## Assignment
Only the lines from the one containing "<td>27</td>" to the end of the records belong in the output; print them exactly.

## Items from a data source
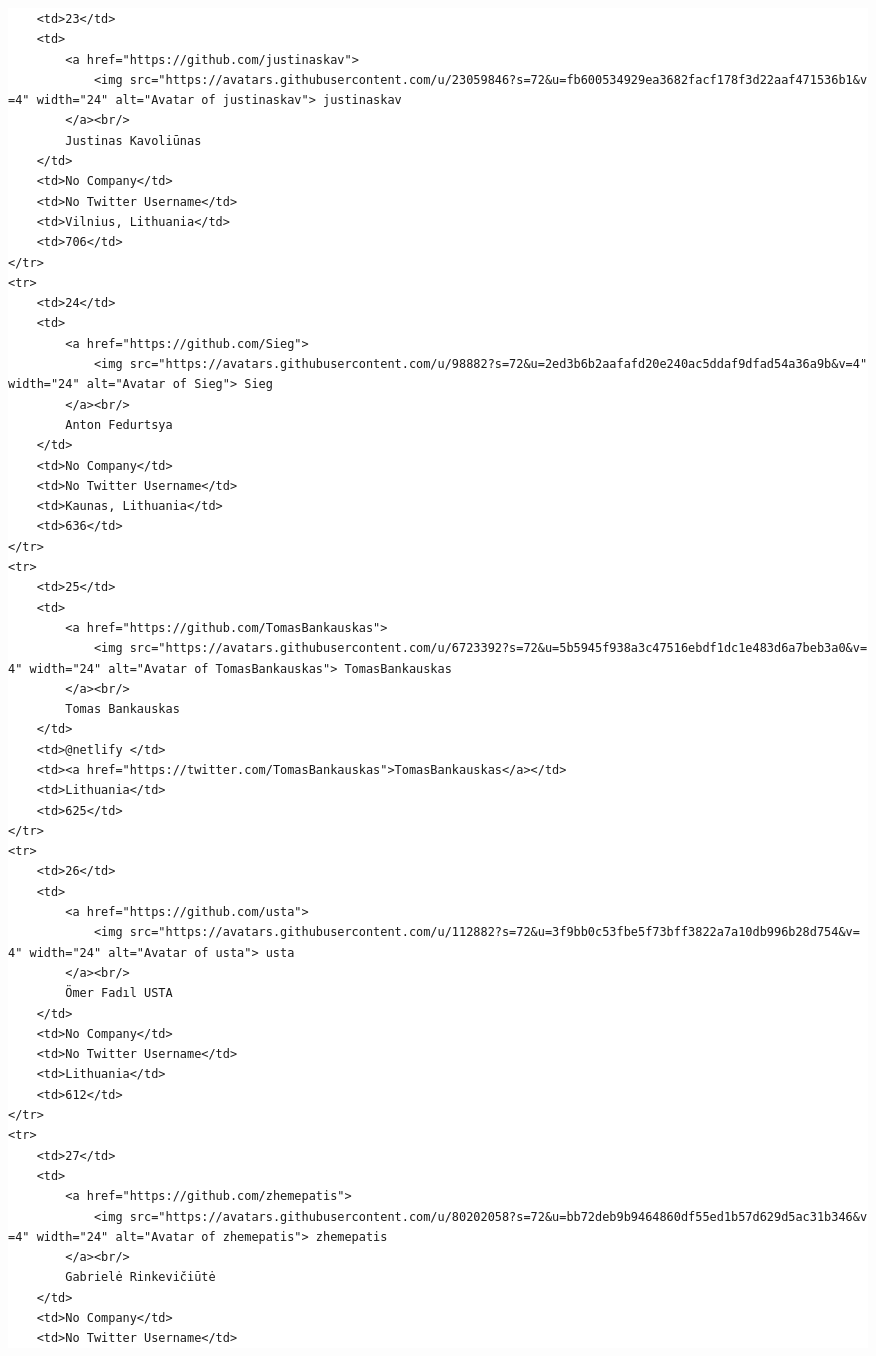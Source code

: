 		<td>23</td>
		<td>
			<a href="https://github.com/justinaskav">
				<img src="https://avatars.githubusercontent.com/u/23059846?s=72&u=fb600534929ea3682facf178f3d22aaf471536b1&v=4" width="24" alt="Avatar of justinaskav"> justinaskav
			</a><br/>
			Justinas Kavoliūnas
		</td>
		<td>No Company</td>
		<td>No Twitter Username</td>
		<td>Vilnius, Lithuania</td>
		<td>706</td>
	</tr>
	<tr>
		<td>24</td>
		<td>
			<a href="https://github.com/Sieg">
				<img src="https://avatars.githubusercontent.com/u/98882?s=72&u=2ed3b6b2aafafd20e240ac5ddaf9dfad54a36a9b&v=4" width="24" alt="Avatar of Sieg"> Sieg
			</a><br/>
			Anton Fedurtsya
		</td>
		<td>No Company</td>
		<td>No Twitter Username</td>
		<td>Kaunas, Lithuania</td>
		<td>636</td>
	</tr>
	<tr>
		<td>25</td>
		<td>
			<a href="https://github.com/TomasBankauskas">
				<img src="https://avatars.githubusercontent.com/u/6723392?s=72&u=5b5945f938a3c47516ebdf1dc1e483d6a7beb3a0&v=4" width="24" alt="Avatar of TomasBankauskas"> TomasBankauskas
			</a><br/>
			Tomas Bankauskas
		</td>
		<td>@netlify </td>
		<td><a href="https://twitter.com/TomasBankauskas">TomasBankauskas</a></td>
		<td>Lithuania</td>
		<td>625</td>
	</tr>
	<tr>
		<td>26</td>
		<td>
			<a href="https://github.com/usta">
				<img src="https://avatars.githubusercontent.com/u/112882?s=72&u=3f9bb0c53fbe5f73bff3822a7a10db996b28d754&v=4" width="24" alt="Avatar of usta"> usta
			</a><br/>
			Ömer Fadıl USTA
		</td>
		<td>No Company</td>
		<td>No Twitter Username</td>
		<td>Lithuania</td>
		<td>612</td>
	</tr>
	<tr>
		<td>27</td>
		<td>
			<a href="https://github.com/zhemepatis">
				<img src="https://avatars.githubusercontent.com/u/80202058?s=72&u=bb72deb9b9464860df55ed1b57d629d5ac31b346&v=4" width="24" alt="Avatar of zhemepatis"> zhemepatis
			</a><br/>
			Gabrielė Rinkevičiūtė
		</td>
		<td>No Company</td>
		<td>No Twitter Username</td>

## Written solution
		<td>27</td>
		<td>
			<a href="https://github.com/zhemepatis">
				<img src="https://avatars.githubusercontent.com/u/80202058?s=72&u=bb72deb9b9464860df55ed1b57d629d5ac31b346&v=4" width="24" alt="Avatar of zhemepatis"> zhemepatis
			</a><br/>
			Gabrielė Rinkevičiūtė
		</td>
		<td>No Company</td>
		<td>No Twitter Username</td>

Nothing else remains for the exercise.